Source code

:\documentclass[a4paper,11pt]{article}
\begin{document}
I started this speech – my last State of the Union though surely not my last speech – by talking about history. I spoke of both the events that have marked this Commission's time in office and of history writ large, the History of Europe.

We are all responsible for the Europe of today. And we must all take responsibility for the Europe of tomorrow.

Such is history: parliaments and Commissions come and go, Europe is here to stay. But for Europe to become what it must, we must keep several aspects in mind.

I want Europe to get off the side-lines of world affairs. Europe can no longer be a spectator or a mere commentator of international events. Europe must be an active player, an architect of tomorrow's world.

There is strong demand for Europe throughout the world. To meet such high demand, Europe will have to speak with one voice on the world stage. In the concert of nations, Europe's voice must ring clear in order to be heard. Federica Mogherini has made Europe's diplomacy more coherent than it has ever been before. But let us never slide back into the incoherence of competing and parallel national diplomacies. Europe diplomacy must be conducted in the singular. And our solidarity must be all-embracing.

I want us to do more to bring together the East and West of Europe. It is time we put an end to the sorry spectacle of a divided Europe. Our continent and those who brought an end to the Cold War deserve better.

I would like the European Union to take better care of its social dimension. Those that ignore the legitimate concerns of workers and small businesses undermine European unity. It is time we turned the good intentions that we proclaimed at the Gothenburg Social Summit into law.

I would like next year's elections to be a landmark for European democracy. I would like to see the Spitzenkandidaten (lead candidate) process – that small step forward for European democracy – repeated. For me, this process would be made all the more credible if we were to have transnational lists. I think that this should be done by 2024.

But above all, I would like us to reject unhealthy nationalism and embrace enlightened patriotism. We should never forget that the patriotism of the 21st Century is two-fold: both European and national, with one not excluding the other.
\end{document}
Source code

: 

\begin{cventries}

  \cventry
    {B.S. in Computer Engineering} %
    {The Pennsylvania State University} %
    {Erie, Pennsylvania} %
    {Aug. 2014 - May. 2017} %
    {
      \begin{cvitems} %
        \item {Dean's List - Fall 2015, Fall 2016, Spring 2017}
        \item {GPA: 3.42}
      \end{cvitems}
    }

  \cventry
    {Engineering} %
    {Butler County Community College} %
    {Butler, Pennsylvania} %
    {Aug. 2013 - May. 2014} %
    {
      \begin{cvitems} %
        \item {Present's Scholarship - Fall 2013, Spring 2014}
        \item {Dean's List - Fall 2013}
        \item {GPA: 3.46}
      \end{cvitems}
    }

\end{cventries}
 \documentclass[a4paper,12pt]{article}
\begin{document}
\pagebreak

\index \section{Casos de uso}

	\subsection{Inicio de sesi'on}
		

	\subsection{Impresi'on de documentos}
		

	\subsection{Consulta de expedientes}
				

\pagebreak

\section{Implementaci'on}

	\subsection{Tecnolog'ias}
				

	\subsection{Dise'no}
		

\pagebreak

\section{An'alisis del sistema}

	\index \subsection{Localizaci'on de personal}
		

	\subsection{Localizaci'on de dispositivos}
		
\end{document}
---------------
*Exercise instructions*
Reproduce the whole listing without changing anything.

*Exercise response*
Source code

:\documentclass[a4paper,11pt]{article}
\begin{document}
I started this speech – my last State of the Union though surely not my last speech – by talking about history. I spoke of both the events that have marked this Commission's time in office and of history writ large, the History of Europe.

We are all responsible for the Europe of today. And we must all take responsibility for the Europe of tomorrow.

Such is history: parliaments and Commissions come and go, Europe is here to stay. But for Europe to become what it must, we must keep several aspects in mind.

I want Europe to get off the side-lines of world affairs. Europe can no longer be a spectator or a mere commentator of international events. Europe must be an active player, an architect of tomorrow's world.

There is strong demand for Europe throughout the world. To meet such high demand, Europe will have to speak with one voice on the world stage. In the concert of nations, Europe's voice must ring clear in order to be heard. Federica Mogherini has made Europe's diplomacy more coherent than it has ever been before. But let us never slide back into the incoherence of competing and parallel national diplomacies. Europe diplomacy must be conducted in the singular. And our solidarity must be all-embracing.

I want us to do more to bring together the East and West of Europe. It is time we put an end to the sorry spectacle of a divided Europe. Our continent and those who brought an end to the Cold War deserve better.

I would like the European Union to take better care of its social dimension. Those that ignore the legitimate concerns of workers and small businesses undermine European unity. It is time we turned the good intentions that we proclaimed at the Gothenburg Social Summit into law.

I would like next year's elections to be a landmark for European democracy. I would like to see the Spitzenkandidaten (lead candidate) process – that small step forward for European democracy – repeated. For me, this process would be made all the more credible if we were to have transnational lists. I think that this should be done by 2024.

But above all, I would like us to reject unhealthy nationalism and embrace enlightened patriotism. We should never forget that the patriotism of the 21st Century is two-fold: both European and national, with one not excluding the other.
\end{document}
Source code

: 

\begin{cventries}

  \cventry
    {B.S. in Computer Engineering} %
    {The Pennsylvania State University} %
    {Erie, Pennsylvania} %
    {Aug. 2014 - May. 2017} %
    {
      \begin{cvitems} %
        \item {Dean's List - Fall 2015, Fall 2016, Spring 2017}
        \item {GPA: 3.42}
      \end{cvitems}
    }

  \cventry
    {Engineering} %
    {Butler County Community College} %
    {Butler, Pennsylvania} %
    {Aug. 2013 - May. 2014} %
    {
      \begin{cvitems} %
        \item {Present's Scholarship - Fall 2013, Spring 2014}
        \item {Dean's List - Fall 2013}
        \item {GPA: 3.46}
      \end{cvitems}
    }

\end{cventries}
 \documentclass[a4paper,12pt]{article}
\begin{document}
\pagebreak

\index \section{Casos de uso}

	\subsection{Inicio de sesi'on}
		

	\subsection{Impresi'on de documentos}
		

	\subsection{Consulta de expedientes}
				

\pagebreak

\section{Implementaci'on}

	\subsection{Tecnolog'ias}
				

	\subsection{Dise'no}
		

\pagebreak

\section{An'alisis del sistema}

	\index \subsection{Localizaci'on de personal}
		

	\subsection{Localizaci'on de dispositivos}
		
\end{document}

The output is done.